Belgium

Michel François

Biography

Michel François was born in Sint-Truiden, Belgium, in 1956. His artistic career began in the 1980s. In 1992, he took part in Documenta, Kassel. Two years later, he featured in the São Paulo Bieñal alongside Ann Veronica Janssens, with whom he also shared the Belgian Pavilion at the 48th Venice Biennale in 1999, for an exhibition titled Horror Vacui.

He exhibited at the SMAK, Ghent, in 2009, at the Institut d’Art Contemporain de Villeurbanne in 2010 and at the Musée des Arts Contemporains de la Fédération Wallonie-Bruxelles in 2012. All these solo exhibitions confirmed the importance of his role on the contemporary art scene. Michel François also collaborates regularly with choreographers and, since 2009, has been teaching at the French national fine arts school, ENSBA, in Paris.

About the artworks

Versatile and wide-ranging, Michel François works with installation, video and photography, using a great variety of materials, always to expressive effect. As is the case with the two works here, in aluminium, he often takes his materials from everyday life. Here, the simplicity of the medium enables a powerful and visually immediate discourse. Sculpture, in its multiple forms, is no doubt François’s favoured medium for expressing his concerns as he seeks to capture matter, space and the density of things. His constantly evolving work has great formal purity and his use of colour is sparing. Most of his photographs are in black-and-white.

 

The pieces by this artist institute rhythms that create tensions and dynamics. The idea of exploded form is also in evidence. As he proceeds from one work to the next, so François reiterates and at the same time renews his compositions, in a process of transformation and mutation of forms and ideas. 

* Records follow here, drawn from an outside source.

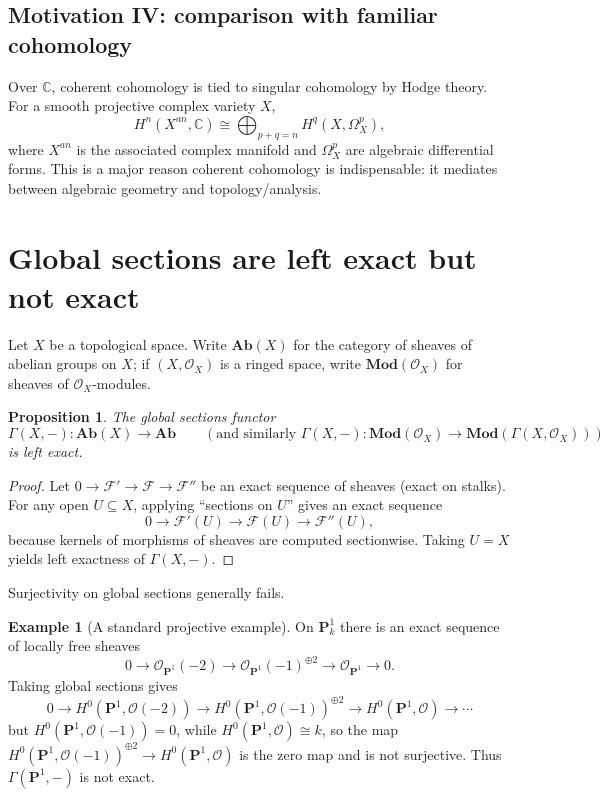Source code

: \documentclass[11pt]{article}
\theoremstyle{definition}
\newtheorem{example}[definition]{Example}
\theoremstyle{plain}
\newtheorem{proposition}[definition]{Proposition}
\newcommand{\Ab}{\mathbf{Ab}}
\newcommand{\Mod}{\mathbf{Mod}}
\newcommand{\OO}{\mathcal{O}}
\newcommand{\PP}{\mathbf{P}}
\begin{document}
\subsection{Motivation IV: comparison with familiar cohomology}

Over $\mathbb{C}$, coherent cohomology is tied to singular cohomology by Hodge theory. For a smooth projective complex variety $X$,
\[
H^n(X^{an},\mathbb{C}) \cong \bigoplus_{p+q=n} H^q(X,\Omega_X^p),
\]
where $X^{an}$ is the associated complex manifold and $\Omega_X^p$ are algebraic differential forms. This is a major reason coherent cohomology is indispensable: it mediates between algebraic geometry and topology/analysis.

\section{Global sections are left exact but not exact}

Let $X$ be a topological space. Write $\Ab(X)$ for the category of sheaves of abelian groups on $X$; if $(X,\OO_X)$ is a ringed space, write $\Mod(\OO_X)$ for sheaves of $\OO_X$-modules.

\begin{proposition}\label{prop:Gamma-left-exact}
The global sections functor
\[
\Gamma(X,-):\Ab(X)\to \Ab\qquad (\text{and similarly } \Gamma(X,-):\Mod(\OO_X)\to \Mod(\Gamma(X,\OO_X)))
\]
is left exact.
\end{proposition}

\begin{proof}
Let $0\to \mathcal{F}'\to \mathcal{F}\to \mathcal{F}''$ be an exact sequence of sheaves (exact on stalks).
For any open $U\subseteq X$, applying ``sections on $U$'' gives an exact sequence
\[
0\to \mathcal{F}'(U)\to \mathcal{F}(U)\to \mathcal{F}''(U),
\]
because kernels of morphisms of sheaves are computed sectionwise. Taking $U=X$ yields left exactness of $\Gamma(X,-)$.
\end{proof}

Surjectivity on global sections generally fails.

\begin{example}[A standard projective example]\label{ex:Gamma-not-exact}
On $\PP^1_k$ there is an exact sequence of locally free sheaves
\[
0\longrightarrow \OO_{\PP^1}(-2)\longrightarrow \OO_{\PP^1}(-1)^{\oplus 2}\longrightarrow \OO_{\PP^1}\longrightarrow 0.
\]
Taking global sections gives
\[
0\longrightarrow H^0(\PP^1,\OO(-2))\longrightarrow H^0(\PP^1,\OO(-1))^{\oplus 2}\longrightarrow H^0(\PP^1,\OO)\longrightarrow \cdots
\]
but $H^0(\PP^1,\OO(-1))=0$, while $H^0(\PP^1,\OO)\cong k$, so the map
$H^0(\PP^1,\OO(-1))^{\oplus 2}\to H^0(\PP^1,\OO)$ is the zero map and is not surjective. Thus $\Gamma(\PP^1,-)$ is not exact.
\end{example}
\end{document}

Recycling is thus one of his core concepts. His works suggest movement, evince instability and fluidity and seem to tend towards something else, as if they might soon disappear. The idea is to capture life in every possible manifestation, whether vegetable, mineral or human. 

 

His photographs capture fragments of life : characters, movements and surprising views – fleeting moments. As if to further develop his idea of art as movement, François has on several occasions printed his works as large-format posters and left them out in his exhibitions for visitors to take away. Generous, dense, and intense, his work can be perceived as a process, an ongoing, never finished transformation.